There is an unknown over the makeup of this current Australian team in certain key areas. Injury concerns haven’t helped, especially with in-form batter Travis Head likely to miss the bulk of the World Cup with a fractured hand injury.
Head had started to form a dangerous opening partnership with veteran David Warner, who will retire from ODI cricket after this tournament.
He had seemed to fill the sizeable hole from former skipper Aaron Finch, who for so long combined brilliantly with Warner to so often set the tone for Australia. The powerful, diminutive openers helped spearhead Australia to a famous title on home soil in 2015.
Without Head, Australia need to find a replacement and make sure they strike the right balance. Their current squad – which can still be changed by the end of the month – brims with hard-hitting all-rounders, in what feels a bit more like a T20 team.
The maligned ODI format, becoming that neglected third wheel, has naturally adapted over the years with the turbo charged T20 batting transferring into the 50-over arena.
It feels like 50 runs are added to totals these days. Where once 270 was a pretty strong score, now it feels under par as underlined by India rather waltzing to a similar target against Australia on Friday.
The need for a slew of big-hitters is obvious, but it can be a little foolhardy for teams to just rely on a cavalier approach over 50 overs. An anchor or two is needed to balance the batting order.
Australia does have Steve Smith, who remains a rock but cracks in his armour are finally showing. At 34, he isn’t quite as reliable as before and Australia might just need more surety.
Why not Smith 2.0? Test star Marnus Labuschagne is in-form marked by a century in South Africa – just his second ton from 36 ODIs. He hasn’t quite recaptured that form in the subsequent games, but looked solid and been a steadying presence in a mishmash of a batting order.
Pigeonholed as a longer form player, with his mechanical batting proving almost impossible to dislodge at times, Labuschagne has never cemented a spot in Australia’s ODI team. He’s not even in their current World Cup squad.
Maybe he can’t consistently crash the boundaries like other brutish batters, but Labuschagne might just be able to provide a cool head in the crisis.
There will be many tough junctures during the World Cup in India, which is tough conditions for Australia. They’ve won six World Cups – ODI and T20 – but only their first in 1987 was in South Asia. They are 0-4 since.
Labuschagne does have support. “Selecting Marnus would be a bold move,” two-time Australia World Cup winner Brad Hogg told me. “You have to have aggressive players but need solid players on wickets that will spin. Australia needs batters who can play spin and that’s Marnus’ strength.”

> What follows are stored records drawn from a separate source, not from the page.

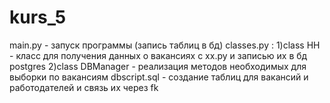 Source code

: # kurs_5
main.py - запуск программы (запись таблиц в бд)
classes.py :
  1)class HH - класс для получения данных о вакансиях с хх.ру и записью их в бд postgres
  2)class DBManager - реализация методов необходимых для выборки по вакансиям
dbscript.sql - создание таблиц для вакансий и работодателей и связь их через fk
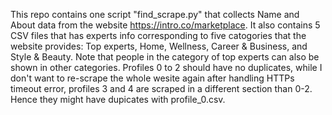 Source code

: This repo contains one script "find_scrape.py" that collects Name and About data from the website https://intro.co/marketplace. 
It also contains 5 CSV files that has experts info corresponding to five catogories that the website provides: Top experts, Home, Wellness, Career & Business, and Style & Beauty.
Note that people in the category of top experts can also be shown in other categories.
Profiles 0 to 2 should have no duplicates, while I don't want to re-scrape the whole wesite again after handling HTTPs timeout error, profiles 3 and 4 are scraped in a different section than 0-2. Hence they might have dupicates with profile_0.csv.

There is still time for Labuschagne, who will have a couple of more chances in India to impress. Given his so-called limitations as a white ball batter, he’s on the outer and will need a big score to really tempt the selectors, who have preferred sticking with their slew of muscular all-rounders.
If all goes to plan, if he can demonstrate the value of a throwback batter amid the cauldron, Marnus Labuschagne might just prove an inspired selection.